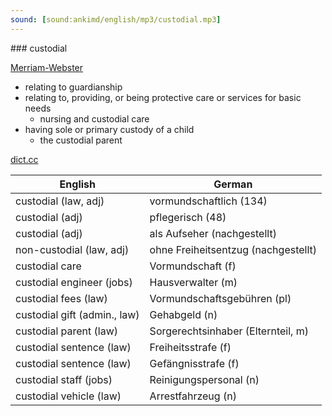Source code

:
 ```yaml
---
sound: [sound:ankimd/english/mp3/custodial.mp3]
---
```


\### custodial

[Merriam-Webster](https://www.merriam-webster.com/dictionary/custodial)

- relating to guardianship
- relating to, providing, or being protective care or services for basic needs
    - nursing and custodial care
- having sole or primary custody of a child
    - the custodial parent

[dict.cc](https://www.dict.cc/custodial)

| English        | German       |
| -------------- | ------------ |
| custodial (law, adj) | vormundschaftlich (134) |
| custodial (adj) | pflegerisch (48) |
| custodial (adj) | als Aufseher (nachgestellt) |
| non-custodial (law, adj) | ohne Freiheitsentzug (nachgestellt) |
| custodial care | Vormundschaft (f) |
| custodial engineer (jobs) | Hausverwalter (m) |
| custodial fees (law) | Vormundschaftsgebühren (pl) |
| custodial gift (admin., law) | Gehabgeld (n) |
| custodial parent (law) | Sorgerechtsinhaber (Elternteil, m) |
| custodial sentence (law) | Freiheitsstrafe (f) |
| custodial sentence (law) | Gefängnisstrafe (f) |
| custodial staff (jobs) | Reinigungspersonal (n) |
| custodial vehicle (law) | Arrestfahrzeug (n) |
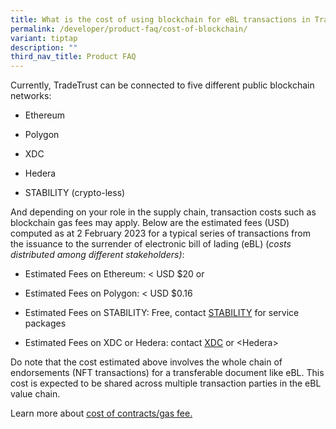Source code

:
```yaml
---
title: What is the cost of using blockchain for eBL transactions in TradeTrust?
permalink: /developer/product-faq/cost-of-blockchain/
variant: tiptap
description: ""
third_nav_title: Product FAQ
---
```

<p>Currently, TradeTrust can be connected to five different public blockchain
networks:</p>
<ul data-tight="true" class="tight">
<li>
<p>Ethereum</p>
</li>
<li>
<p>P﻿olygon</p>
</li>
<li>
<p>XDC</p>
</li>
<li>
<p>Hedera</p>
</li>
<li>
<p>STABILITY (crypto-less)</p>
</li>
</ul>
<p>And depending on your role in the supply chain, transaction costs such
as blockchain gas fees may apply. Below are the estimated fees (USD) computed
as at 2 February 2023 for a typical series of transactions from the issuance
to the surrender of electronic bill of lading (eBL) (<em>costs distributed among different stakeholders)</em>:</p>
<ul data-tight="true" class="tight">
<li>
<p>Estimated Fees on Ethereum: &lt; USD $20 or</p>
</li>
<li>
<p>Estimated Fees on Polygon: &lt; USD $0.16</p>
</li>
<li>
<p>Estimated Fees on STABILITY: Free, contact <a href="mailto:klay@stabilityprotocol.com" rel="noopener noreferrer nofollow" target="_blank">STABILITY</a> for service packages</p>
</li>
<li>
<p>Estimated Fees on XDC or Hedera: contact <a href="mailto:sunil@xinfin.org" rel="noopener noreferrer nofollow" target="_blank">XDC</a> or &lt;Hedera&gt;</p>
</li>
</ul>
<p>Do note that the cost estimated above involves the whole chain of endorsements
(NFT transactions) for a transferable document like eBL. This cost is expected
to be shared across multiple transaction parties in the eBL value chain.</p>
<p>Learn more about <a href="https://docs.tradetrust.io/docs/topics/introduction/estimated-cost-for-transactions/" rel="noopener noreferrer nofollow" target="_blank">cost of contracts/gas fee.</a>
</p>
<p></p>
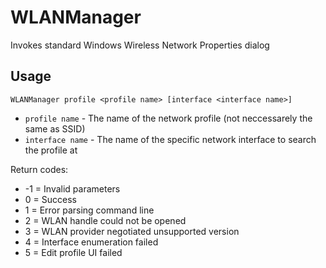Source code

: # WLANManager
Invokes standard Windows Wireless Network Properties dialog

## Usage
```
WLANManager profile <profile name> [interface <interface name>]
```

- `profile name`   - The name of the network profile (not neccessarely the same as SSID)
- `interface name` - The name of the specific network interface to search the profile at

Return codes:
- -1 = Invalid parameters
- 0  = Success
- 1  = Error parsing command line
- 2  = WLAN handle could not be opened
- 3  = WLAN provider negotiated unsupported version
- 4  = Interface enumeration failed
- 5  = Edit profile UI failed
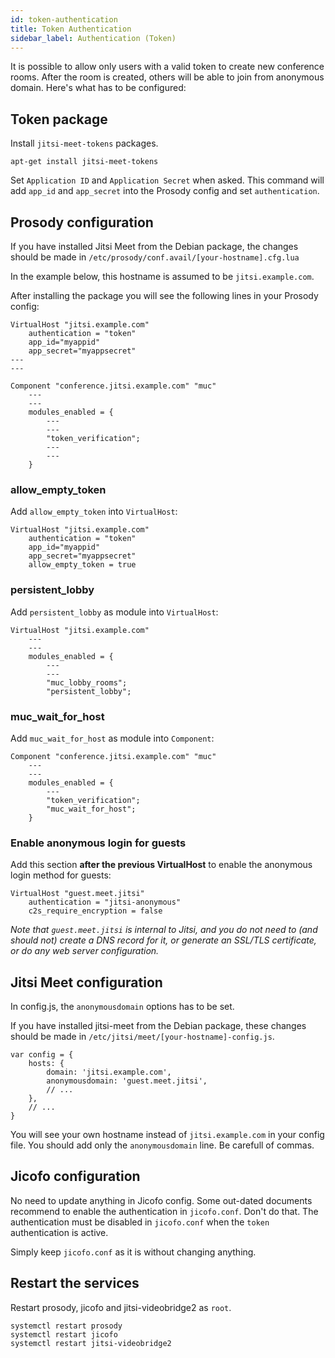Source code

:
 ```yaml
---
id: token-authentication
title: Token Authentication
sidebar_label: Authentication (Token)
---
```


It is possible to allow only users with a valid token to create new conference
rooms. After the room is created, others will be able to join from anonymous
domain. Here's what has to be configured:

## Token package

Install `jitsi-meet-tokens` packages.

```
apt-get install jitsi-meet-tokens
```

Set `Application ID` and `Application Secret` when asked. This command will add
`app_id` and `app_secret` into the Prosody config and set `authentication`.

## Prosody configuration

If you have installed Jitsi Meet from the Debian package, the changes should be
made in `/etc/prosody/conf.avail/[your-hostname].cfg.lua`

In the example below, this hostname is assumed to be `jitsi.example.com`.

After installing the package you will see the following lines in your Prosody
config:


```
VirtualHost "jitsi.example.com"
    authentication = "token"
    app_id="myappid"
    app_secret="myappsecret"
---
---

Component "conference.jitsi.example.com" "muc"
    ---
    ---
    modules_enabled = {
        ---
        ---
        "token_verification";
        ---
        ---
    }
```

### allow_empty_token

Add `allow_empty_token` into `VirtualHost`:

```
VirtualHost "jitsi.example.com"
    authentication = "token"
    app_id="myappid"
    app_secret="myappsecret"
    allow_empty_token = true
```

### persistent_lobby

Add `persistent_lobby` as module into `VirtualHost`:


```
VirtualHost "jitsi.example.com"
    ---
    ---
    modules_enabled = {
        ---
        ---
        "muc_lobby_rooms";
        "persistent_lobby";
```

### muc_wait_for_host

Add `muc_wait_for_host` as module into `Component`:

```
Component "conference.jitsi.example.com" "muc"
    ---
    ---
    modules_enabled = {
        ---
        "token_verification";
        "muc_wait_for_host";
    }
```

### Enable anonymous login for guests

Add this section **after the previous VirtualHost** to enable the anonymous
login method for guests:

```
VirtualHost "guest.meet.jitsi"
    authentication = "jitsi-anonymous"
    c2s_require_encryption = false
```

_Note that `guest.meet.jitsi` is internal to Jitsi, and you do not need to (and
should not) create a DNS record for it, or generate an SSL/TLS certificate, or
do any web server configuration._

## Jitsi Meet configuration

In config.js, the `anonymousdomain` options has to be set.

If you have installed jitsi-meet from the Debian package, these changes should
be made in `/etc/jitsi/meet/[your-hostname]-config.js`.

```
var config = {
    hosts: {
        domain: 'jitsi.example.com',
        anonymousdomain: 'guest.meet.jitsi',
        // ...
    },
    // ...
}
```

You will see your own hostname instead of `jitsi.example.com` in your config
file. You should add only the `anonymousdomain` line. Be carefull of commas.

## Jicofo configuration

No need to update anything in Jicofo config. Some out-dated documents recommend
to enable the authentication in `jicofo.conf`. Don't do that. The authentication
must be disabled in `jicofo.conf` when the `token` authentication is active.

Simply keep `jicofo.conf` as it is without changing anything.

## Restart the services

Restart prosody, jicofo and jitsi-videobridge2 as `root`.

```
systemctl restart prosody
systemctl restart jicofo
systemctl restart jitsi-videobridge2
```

+++++

• **What is expected**
When a line of the records includes "have", that line belongs in the answer.

• **Exercise result**
If you have installed Jitsi Meet from the Debian package, the changes should be
If you have installed jitsi-meet from the Debian package, these changes should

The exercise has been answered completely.